### Input data
"""
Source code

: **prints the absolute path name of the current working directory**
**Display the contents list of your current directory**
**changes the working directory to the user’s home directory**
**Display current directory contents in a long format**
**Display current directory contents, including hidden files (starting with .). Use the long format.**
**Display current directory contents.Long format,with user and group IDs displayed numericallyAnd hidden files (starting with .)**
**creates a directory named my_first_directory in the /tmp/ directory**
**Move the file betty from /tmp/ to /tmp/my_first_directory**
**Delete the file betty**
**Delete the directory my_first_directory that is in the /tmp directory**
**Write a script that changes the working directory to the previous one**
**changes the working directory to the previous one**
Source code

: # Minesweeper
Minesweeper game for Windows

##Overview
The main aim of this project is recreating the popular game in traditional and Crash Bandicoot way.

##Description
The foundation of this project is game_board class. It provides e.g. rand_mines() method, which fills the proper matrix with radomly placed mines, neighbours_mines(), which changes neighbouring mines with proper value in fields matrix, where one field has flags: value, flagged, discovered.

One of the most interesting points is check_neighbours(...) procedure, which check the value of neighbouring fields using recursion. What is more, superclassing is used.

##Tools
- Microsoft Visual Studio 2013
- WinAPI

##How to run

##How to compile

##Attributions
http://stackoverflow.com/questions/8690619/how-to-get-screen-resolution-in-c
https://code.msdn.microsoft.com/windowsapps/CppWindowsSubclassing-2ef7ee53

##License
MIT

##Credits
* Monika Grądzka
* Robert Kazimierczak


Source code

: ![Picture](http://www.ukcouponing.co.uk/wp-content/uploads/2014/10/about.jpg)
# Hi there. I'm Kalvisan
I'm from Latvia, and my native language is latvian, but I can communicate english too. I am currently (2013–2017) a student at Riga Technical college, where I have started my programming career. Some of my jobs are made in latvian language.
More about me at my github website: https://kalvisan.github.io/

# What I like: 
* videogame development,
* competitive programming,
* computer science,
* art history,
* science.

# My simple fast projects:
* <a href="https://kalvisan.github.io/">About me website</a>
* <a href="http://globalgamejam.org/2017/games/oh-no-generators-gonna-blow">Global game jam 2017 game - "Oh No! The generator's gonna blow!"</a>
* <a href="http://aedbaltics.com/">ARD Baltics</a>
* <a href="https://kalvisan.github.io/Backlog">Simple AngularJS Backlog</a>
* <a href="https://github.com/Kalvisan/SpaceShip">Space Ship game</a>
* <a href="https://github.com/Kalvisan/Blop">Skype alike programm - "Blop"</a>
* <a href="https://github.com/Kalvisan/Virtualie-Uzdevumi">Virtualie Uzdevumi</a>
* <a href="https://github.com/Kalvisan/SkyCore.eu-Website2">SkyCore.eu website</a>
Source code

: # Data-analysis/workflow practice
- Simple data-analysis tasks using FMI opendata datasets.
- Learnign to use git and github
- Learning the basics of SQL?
"""
### Task statement
Quote exactly the first line of the entries and every line after it, stopping with the line that contains "##Description".

### Written solution
Source code

: **prints the absolute path name of the current working directory**
**Display the contents list of your current directory**
**changes the working directory to the user’s home directory**
**Display current directory contents in a long format**
**Display current directory contents, including hidden files (starting with .). Use the long format.**
**Display current directory contents.Long format,with user and group IDs displayed numericallyAnd hidden files (starting with .)**
**creates a directory named my_first_directory in the /tmp/ directory**
**Move the file betty from /tmp/ to /tmp/my_first_directory**
**Delete the file betty**
**Delete the directory my_first_directory that is in the /tmp directory**
**Write a script that changes the working directory to the previous one**
**changes the working directory to the previous one**
Source code

: # Minesweeper
Minesweeper game for Windows

##Overview
The main aim of this project is recreating the popular game in traditional and Crash Bandicoot way.

##Description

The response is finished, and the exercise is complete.